PS: learlove, it's an awfully nice frameset/fork..just wondering why you sold it?!


----------



## cannibal (Dec 3, 2004)

Maverick said:


> frameset/fork arrived from NY last week
> here are the pics (night shots from lousy camera phone doesn't exactly do justice to a nice frame, so pardon the pics)
> 
> the color is gun metal/black.
> ...


----------



## Maverick (Apr 29, 2004)

cannibal said:


> I can't remember the yen to dollar conversion,but I have a sneaky suspicion you're celebrating with sushi, sake, and sapporo if this is the frameset you bought in Japan.


some fresh sashimi and Kirin beer..


----------



## boneman (Nov 26, 2001)

*nice*

mav- nice looking frame. top tube work for you? it's cold here in tokyo after coming in from singapore. going to osaka tomorrow



Maverick said:


> some fresh sashimi and Kirin beer..


----------



## Maverick (Apr 29, 2004)

boneman said:


> mav- nice looking frame. top tube work for you? it's cold here in tokyo after coming in from singapore. going to osaka tomorrow


the Strada OS toptube worked - perfectly, at 53.5cm with a 90mm quill stem.
as such i believe the MXL's toptube at 53.8cm should work as well  

yes, it's damn cold in Tokyo at the moment. as a matter of fact, today is the coldest to date.
was at Imperial Palace for an easy ride this morning - on the Strada OS  
enjoy your trip to Osaka!

cheers!


----------



## stelvio1925 (Oct 29, 2008)

Maverick

Congrats on the nice MXL! :thumbsup: Love that unique paint scheme. Eagerly awaiting the finished build & initial impressions. It looks like its my size too. So have you decided what group you will hang on that beautiful beast?

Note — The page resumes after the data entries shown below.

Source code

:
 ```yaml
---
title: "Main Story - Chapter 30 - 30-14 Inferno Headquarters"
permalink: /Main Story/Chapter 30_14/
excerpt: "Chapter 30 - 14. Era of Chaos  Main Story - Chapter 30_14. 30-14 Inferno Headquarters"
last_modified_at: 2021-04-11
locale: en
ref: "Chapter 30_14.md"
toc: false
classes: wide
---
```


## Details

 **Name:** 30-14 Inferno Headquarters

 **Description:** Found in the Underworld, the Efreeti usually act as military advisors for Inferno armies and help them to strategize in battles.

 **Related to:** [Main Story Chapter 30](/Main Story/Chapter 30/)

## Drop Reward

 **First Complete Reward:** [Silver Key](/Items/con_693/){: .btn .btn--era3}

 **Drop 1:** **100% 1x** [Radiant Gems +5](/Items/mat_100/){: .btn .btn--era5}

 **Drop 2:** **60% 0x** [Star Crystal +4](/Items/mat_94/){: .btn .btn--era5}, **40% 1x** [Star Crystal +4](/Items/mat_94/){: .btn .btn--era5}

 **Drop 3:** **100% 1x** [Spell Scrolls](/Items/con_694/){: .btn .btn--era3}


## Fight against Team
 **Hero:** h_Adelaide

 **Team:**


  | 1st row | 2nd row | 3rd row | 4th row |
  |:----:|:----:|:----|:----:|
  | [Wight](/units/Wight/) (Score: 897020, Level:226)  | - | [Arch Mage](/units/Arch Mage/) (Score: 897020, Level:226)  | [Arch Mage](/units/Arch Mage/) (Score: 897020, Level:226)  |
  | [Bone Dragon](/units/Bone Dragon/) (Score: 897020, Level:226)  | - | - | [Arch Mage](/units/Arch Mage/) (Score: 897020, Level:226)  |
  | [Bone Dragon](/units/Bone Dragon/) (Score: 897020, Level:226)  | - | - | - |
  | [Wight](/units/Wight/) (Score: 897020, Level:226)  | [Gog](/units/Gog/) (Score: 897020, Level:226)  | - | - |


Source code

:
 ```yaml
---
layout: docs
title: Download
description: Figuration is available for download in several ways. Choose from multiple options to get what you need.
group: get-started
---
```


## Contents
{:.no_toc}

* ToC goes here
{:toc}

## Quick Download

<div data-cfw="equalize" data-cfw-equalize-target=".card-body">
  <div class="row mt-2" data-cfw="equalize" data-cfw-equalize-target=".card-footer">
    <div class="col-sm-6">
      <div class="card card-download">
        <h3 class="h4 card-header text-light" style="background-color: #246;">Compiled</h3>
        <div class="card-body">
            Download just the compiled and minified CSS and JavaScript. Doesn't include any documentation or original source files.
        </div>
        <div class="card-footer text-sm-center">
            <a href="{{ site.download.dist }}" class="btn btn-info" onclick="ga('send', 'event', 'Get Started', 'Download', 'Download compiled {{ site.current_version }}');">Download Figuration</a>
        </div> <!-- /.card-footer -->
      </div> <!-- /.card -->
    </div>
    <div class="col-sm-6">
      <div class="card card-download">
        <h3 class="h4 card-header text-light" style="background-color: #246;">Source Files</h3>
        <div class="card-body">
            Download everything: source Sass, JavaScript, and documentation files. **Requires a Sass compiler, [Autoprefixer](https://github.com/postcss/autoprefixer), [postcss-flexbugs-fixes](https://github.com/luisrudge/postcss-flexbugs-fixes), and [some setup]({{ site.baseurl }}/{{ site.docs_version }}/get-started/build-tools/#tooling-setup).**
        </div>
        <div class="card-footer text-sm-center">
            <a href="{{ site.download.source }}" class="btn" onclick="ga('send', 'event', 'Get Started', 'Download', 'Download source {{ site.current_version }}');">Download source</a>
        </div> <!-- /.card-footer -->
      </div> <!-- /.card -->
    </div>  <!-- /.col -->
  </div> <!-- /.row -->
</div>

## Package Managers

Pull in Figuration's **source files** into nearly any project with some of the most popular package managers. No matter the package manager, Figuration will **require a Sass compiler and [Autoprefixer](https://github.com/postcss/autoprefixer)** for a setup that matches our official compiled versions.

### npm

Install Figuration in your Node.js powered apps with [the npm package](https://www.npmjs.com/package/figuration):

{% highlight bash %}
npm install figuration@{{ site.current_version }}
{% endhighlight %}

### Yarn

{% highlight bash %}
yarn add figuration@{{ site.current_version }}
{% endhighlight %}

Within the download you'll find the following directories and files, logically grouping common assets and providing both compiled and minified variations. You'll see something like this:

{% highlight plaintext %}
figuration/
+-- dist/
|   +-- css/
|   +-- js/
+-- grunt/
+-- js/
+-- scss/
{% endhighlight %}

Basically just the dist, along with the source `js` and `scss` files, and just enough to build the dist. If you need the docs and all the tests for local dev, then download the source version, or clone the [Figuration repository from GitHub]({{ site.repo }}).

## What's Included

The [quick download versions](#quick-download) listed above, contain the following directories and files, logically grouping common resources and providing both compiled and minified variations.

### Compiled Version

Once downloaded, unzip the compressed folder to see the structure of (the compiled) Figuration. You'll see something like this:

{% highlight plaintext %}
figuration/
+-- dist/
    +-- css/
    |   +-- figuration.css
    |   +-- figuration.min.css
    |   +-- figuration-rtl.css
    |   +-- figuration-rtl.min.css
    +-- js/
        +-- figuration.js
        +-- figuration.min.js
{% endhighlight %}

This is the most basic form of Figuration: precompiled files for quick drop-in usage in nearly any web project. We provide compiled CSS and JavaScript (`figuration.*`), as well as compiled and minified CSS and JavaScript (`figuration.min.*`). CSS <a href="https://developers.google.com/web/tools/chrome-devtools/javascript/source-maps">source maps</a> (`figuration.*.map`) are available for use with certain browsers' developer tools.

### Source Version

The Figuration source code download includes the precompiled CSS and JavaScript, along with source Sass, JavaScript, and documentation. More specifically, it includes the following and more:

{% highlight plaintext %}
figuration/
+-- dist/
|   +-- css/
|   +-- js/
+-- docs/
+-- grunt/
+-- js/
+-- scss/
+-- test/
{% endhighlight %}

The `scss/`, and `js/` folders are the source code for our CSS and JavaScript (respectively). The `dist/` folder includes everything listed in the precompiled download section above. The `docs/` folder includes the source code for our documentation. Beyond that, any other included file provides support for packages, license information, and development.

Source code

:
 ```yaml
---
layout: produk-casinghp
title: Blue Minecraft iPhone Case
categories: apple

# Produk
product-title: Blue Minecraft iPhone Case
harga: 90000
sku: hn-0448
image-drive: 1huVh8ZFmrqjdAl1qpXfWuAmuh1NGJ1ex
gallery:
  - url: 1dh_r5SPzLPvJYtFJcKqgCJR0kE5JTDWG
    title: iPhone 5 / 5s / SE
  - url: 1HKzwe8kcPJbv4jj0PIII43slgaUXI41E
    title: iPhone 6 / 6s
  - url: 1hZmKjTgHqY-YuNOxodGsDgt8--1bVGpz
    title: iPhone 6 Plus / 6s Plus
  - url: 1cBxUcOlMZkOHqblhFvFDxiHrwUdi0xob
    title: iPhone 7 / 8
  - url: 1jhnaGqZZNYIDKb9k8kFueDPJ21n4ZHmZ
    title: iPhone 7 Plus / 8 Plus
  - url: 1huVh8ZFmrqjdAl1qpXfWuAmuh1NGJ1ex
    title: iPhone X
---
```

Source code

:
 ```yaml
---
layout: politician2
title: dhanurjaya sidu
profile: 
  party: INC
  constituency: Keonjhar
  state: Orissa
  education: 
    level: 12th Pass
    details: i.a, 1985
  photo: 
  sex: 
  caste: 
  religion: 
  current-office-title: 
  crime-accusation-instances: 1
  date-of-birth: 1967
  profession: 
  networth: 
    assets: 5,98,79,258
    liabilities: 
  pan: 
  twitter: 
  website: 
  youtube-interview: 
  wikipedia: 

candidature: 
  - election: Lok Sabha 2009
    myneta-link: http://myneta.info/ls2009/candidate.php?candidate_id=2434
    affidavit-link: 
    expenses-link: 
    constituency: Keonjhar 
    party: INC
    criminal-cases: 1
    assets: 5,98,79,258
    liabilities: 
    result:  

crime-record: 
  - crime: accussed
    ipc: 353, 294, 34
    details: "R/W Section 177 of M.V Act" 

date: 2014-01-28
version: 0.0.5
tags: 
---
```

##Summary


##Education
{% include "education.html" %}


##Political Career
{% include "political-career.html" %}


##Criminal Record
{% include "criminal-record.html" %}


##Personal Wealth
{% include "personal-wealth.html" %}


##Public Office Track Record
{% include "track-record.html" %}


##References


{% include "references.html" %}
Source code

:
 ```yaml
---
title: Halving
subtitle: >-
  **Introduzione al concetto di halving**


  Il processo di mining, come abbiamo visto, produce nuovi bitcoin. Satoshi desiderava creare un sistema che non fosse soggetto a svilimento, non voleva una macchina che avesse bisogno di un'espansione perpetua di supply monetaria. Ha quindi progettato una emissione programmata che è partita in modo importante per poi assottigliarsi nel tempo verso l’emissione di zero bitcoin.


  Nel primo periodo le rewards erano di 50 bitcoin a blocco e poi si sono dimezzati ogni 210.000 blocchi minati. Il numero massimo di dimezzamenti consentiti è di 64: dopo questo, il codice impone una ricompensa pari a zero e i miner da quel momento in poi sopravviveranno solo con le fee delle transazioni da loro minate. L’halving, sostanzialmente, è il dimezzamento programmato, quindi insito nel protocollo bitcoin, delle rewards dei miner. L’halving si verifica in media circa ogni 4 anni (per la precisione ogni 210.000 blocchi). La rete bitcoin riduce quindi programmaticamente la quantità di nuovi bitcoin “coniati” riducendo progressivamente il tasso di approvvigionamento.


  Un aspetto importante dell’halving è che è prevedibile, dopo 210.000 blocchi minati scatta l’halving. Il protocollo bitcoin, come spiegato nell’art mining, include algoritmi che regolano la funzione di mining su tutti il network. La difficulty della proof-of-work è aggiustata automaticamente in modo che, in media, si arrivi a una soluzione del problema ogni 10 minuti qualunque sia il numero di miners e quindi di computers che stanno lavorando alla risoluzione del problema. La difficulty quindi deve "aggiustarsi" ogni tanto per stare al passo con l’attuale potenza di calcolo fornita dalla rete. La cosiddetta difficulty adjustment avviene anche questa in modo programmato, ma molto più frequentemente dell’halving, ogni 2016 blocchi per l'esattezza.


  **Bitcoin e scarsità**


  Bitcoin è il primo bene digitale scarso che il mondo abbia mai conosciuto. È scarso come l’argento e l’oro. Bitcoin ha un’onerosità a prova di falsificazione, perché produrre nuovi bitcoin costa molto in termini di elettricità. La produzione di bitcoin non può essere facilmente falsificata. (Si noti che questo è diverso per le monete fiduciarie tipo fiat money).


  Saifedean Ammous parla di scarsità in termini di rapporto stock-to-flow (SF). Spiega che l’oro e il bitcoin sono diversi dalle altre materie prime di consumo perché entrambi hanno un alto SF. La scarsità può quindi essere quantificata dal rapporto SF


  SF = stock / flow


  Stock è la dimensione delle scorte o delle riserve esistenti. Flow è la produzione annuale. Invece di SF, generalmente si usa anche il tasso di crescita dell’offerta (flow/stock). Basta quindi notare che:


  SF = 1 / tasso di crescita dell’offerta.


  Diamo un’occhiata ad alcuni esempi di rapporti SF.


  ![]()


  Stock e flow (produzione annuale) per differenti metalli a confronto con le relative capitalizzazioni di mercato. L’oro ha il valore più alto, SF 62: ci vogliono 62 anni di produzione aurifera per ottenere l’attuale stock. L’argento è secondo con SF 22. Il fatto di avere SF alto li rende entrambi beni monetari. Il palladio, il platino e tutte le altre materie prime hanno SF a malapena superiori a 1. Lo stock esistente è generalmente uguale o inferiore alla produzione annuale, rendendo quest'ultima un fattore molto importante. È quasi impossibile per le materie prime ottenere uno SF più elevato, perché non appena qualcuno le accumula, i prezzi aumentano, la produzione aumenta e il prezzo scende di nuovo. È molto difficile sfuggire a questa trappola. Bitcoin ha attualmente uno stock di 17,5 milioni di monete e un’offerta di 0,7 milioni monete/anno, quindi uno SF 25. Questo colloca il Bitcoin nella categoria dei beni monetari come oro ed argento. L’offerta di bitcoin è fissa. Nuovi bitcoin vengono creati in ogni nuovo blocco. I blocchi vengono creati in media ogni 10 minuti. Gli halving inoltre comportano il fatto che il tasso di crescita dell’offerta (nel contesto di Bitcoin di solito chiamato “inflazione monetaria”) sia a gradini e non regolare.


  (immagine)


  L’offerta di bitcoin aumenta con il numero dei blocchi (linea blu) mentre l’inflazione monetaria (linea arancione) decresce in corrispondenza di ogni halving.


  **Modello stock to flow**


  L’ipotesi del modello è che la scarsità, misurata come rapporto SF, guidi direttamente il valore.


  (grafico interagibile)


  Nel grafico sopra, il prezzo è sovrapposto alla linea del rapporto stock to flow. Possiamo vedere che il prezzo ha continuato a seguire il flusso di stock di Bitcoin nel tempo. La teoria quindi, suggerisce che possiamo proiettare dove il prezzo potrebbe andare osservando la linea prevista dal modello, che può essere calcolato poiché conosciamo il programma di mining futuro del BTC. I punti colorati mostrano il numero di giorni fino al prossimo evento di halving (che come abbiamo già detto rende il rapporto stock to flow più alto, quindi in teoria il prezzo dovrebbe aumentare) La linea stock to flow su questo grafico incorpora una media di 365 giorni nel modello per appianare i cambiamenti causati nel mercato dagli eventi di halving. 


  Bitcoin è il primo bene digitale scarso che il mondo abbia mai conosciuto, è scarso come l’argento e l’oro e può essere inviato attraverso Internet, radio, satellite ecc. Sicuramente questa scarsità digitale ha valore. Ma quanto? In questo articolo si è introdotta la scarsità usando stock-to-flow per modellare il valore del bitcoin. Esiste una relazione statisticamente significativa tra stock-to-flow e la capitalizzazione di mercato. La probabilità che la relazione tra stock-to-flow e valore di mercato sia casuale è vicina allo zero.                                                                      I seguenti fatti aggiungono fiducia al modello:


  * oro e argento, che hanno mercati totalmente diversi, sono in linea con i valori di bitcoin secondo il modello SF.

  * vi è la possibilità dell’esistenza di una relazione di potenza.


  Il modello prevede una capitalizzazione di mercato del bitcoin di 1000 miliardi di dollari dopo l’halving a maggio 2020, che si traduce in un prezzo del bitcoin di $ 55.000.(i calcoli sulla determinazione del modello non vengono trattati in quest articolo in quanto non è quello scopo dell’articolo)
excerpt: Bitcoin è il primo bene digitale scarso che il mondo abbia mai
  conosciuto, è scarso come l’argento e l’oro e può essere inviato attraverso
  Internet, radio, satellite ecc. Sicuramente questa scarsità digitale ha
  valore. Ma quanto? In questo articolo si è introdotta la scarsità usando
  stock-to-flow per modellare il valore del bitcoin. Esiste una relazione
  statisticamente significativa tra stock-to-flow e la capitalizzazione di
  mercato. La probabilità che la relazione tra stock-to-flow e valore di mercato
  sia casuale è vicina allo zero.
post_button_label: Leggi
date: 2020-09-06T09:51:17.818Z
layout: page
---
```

My own hunt for an MXL ended this year. Alas, even Cannibal couldn't pry any NOS from the Merckx factory during his last pilgrimage there (thanks for trying bud).

Cheers.


----------



## cannibal (Dec 3, 2004)

stelvio1925 said:


> Maverick
> 
> Congrats on the nice MXL! :thumbsup: Love that unique paint scheme. Eagerly awaiting the finished build & initial impressions. It looks like its my size too. So have you decided what group you will hang on that beautiful beast?
> 
> ...


No worries Stelvio,
I was at the factory last month during a family visit. My welcome has ended as well as the steel inventory as far as I know. Last year, I was given the "no more steel frames" nod. After viewing the 2010 lineup in the showroom, I requested and walked out with a pair of complimentary drop out screws, which I perceived as a victory. IMHO, the "steel is real vibe" has left the premises since the takeover.
With that said, Eddy Merckx & colleagues have always taken care of me in terms of personal frame needs/requests and I'm forever grateful. I remember back in the day when one of Eddy's associates, Bob, would wince when he saw me show up to ask for a frame cuz it would take up so much time to sell me one frame when he could have been on the phone wheeling and dealing hundreds of framesets around the world. Thank you Mr. Merckx for your services and sweet bike Mr. Maverick.


----------



## Maverick (Apr 29, 2004)

*thanks..*

@stelvio1925,
for the built-up, i intend to built this retro-modern with 11speed.
mostly Campagnolo Record 11 with Chorus 11 crankset, Cinelli 101 quill stem.

btw, what's the lightest MXL to date? any info?

cheers


----------



## 19lexicon78 (Aug 30, 2009)

every time I see a mxl. just love those tubes, especially the fork


----------



## Maverick (Apr 29, 2004)

*parts..*

Cinelli 101 stem, with Merckx pantograph and Belgium Tri-colors  

i'm looking at Deda 215 *shallow* bars, though i don't think the anodized black will match the stem.
not sure if i should go for silver Nitto bars.. 

any pointers?


----------



## boneman (Nov 26, 2001)

*Cinelli 64 Giro d'Italia bars*

Similar in shape to Deda 215 shallows. Ha ha, or is it the other way around? Anyway, in silver. If i recall the 101 stem is for 26.0 bars. You can find the Cinelli 64's in 26.0. Won't be easy but doable. The Cinelli Top bar is also in a 64 shape but gun metal finish. I bought some NOS 64's, 42ctc with double grooves and 26.0 size. Cost me $140 including shipping to Shanghai. That being said, I also bought one used and the cost was $60 including shipping to Asia. 



Maverick said:


> Cinelli 101 stem, with Merckx pantograph and Belgium Tri-colors
> 
> i'm looking at Deda 215 *shallow* bars, though i don't think the anodized black will match the stem.
> not sure if i should go for silver Nitto bars (should be an easier find here in Tokyo)..but trying to keep the all Italian theme here..
> ...


----------